This repository contains the code for "A Unified Benchmark for Unknown Detection Capability of Deep Neural Networks.” A part of code for comparison methods has been based on the public code of each method such as Correctness Ranking Loss, Evidential Deep Learning, AugMix, Outlier Exposure and OpenMax.
We argue that tasks including misclassification detection, open-set recognition and out-of-distribution detection, which are related to mitigate over-confident predictions should be treated as fundamentally an identical problem because an ideal model should possess detection capability for all those tasks. Therefore, we introduce the unknown detection task, an integration of previous individual tasks, for a rigorous examination of the detection capability of deep neural networks on a wide spectrum of unknown samples. To this end, unified benchmark datasets on different scales were constructed and the unknown detection capabilities of existing popular methods were subject to comparison.
* ubuntu 18.0.4, cuda >= 10.2
* python >= 3.6.8
* torch >= 1.2.0
* torchvision >= 0.4.0
Train a classifier with the unknown detection benchmark
CUDA_VISIBLE_DEVICES=gpu-id python3 train.py --method baseline --benchmark cifar --data-dir ./data-dir/ --save-dir ./save-dir/ --trial 01
Test the trained classifier with the unknown detection benchmark
CUDA_VISIBLE_DEVICES=gpu-id python3 test.py --method crl --benchmark imagenet --data-dir ./data-dir/ --save-dir ./save-dir/ --trial 01
The model should be stored under following directory structures for Deep Ensemble of models.
directory
├── /...-01/
│ └──model_200.pth
├── /...-02/
│ └──model_200.pth
├── /...-03/
│ └──model_200.pth
├── /...-04/
│ └──model_200.pth
└── /...-05/
└──model_200.pth
name | type | available values | help |
---|---|---|---|
batch-size | int | int | batch size |
dropout | str | float | architecture for training |
benchmark | str | cifar, imagenet | the name of behchmark data |
data-dir | str | data directory | directory where the all data is located |
model-dir | str | model directory | directory where the save model is located (only for test) |
save-dir | str | save directory | directory where the results will be saved |
print-freq | int | int | print frequency |
trial | str | str | the number of trial experiments |
We briefly explain our unified benchmark datasets with download links. The benchmark datasets were constructed considering data scales. For the purpose of the unknown detection, each benchmark dataset includes near- and far-OoD according to semantic distance from in-distribution. Plus, there is the external dataset for hyperparameter tuning or for the training of certain methods if they require an auxiliary dataset.

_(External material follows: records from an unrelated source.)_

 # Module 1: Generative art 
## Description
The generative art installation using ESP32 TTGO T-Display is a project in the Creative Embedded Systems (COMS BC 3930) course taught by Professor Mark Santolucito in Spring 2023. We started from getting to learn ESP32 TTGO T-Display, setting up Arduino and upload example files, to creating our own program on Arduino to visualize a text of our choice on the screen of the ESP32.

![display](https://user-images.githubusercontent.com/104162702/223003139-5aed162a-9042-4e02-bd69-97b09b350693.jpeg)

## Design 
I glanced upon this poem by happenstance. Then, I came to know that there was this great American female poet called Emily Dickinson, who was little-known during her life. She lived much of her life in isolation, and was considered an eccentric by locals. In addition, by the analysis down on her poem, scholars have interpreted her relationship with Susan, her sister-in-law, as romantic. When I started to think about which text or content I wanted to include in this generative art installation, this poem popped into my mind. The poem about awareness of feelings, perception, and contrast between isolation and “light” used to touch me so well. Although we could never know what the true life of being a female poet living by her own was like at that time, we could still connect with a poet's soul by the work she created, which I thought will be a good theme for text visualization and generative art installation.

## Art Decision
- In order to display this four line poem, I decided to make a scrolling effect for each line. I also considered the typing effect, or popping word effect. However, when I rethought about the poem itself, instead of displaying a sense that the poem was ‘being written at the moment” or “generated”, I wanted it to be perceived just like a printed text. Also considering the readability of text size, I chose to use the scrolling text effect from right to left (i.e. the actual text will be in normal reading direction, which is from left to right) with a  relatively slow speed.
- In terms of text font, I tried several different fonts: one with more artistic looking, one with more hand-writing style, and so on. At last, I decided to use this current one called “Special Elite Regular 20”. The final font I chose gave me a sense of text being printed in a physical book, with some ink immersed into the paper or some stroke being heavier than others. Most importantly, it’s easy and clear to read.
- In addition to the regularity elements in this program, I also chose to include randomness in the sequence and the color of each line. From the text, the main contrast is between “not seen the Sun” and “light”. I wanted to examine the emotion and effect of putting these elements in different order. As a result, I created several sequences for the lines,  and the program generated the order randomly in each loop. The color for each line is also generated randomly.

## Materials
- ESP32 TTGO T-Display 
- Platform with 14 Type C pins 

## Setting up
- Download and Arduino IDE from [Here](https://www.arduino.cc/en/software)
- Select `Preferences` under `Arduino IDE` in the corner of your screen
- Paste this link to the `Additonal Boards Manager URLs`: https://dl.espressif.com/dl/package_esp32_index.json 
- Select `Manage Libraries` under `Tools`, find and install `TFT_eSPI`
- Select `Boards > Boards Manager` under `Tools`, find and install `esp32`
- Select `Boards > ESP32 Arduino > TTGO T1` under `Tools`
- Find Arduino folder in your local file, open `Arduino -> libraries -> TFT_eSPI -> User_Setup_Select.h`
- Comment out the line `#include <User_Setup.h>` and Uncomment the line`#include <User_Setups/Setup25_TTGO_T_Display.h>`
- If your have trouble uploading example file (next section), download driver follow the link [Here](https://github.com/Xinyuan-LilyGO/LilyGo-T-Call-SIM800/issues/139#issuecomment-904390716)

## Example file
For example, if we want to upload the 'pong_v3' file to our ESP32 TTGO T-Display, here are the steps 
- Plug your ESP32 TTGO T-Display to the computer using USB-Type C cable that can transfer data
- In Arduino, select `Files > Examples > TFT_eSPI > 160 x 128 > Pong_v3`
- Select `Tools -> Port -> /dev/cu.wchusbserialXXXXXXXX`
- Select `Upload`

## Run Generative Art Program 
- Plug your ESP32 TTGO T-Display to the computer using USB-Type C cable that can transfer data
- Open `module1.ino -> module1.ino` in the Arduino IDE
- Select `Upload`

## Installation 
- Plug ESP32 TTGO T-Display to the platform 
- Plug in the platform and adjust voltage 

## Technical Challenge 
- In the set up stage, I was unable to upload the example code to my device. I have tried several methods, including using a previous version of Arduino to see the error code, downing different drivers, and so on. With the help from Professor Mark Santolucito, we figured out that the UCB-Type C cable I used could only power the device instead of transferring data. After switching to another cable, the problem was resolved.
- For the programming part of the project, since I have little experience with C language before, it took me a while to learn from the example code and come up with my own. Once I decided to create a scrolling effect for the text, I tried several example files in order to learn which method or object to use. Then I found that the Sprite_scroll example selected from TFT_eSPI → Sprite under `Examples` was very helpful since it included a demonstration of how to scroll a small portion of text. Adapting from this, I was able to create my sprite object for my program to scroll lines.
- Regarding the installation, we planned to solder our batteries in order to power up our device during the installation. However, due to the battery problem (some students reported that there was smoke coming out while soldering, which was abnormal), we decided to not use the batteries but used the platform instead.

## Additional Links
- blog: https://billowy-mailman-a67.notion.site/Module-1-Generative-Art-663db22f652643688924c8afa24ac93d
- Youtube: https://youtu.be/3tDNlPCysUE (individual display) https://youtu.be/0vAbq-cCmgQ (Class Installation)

The unified benchmark are constructed with following directory structures.
# CIFAR-benchmark for example
cifar-bench
├── /train/
│ ├──cifar40
│ └──new-tinyimagenet158
├── /valid/
│ ├──cifar40
│ └──new-tinyimagenet158
└── /test/
├──cifar40
├──cifar60
├──describable-textures
├──lsun-fix
├──new-tinyimagenet158
└──svhn
CIFAR-based benchmark is based on CIFAR-100, a relatively small-scale dataset with low resolution images. CIFAR-100 was divided into two parts to form in-distribution and near-OoD dataset. Datasets with similar scales to CIFAR-100 such as SVHN, LSUN-FIX and Describable Texture Dataset compose Far-OoD datasets after certain filtering process. Tiny ImageNet158-New is the external dataset in CIFAR-based benchmark.
Dataset | Train | Validation | Test |
---|---|---|---|
CIFAR-40 | 18,000 | 2,000 | 4,000 |
Tiny ImageNet158-New | 79,000 | 2,000 | - |
CIFAR-60 | - | - | 4,000 |
SVHN | - | - | 4,000 |
LSUN-FIX | - | - | 4,000 |
Describable Texture Dataset | - | - | 5,640 |
Gaussian Noise | - | - | 10,000 |
ImageNet-based benchmark is based on ImageNet dataset, the popular large-scale dataset with high resolution images. ImageNet dataset was divided into three parts to form in-distribution, near-OoD dataset and the external dataset. Datasets with similar scales to ImageNet such as Food-101, Caltech-256 and Places-365 compose Far-OoD datasets after certain filtering process.
Dataset | Train | Validation | Test |
---|---|---|---|
ImageNet-200 | 250,000 | 100,000 | 10,000 |
External ImageNet-394 | 485,700 | 197,000 | - |
Near ImageNet-200 | - | - | 10,000 |
Food-32 | - | - | 10,000 |
Caltech-45 | - | - | 4,792 |
Places-82 | - | - | 10,000 |
The results are extracted from our paper "A Unified Benchmark for Unknown Detection Capability of Deep Neural Networks.”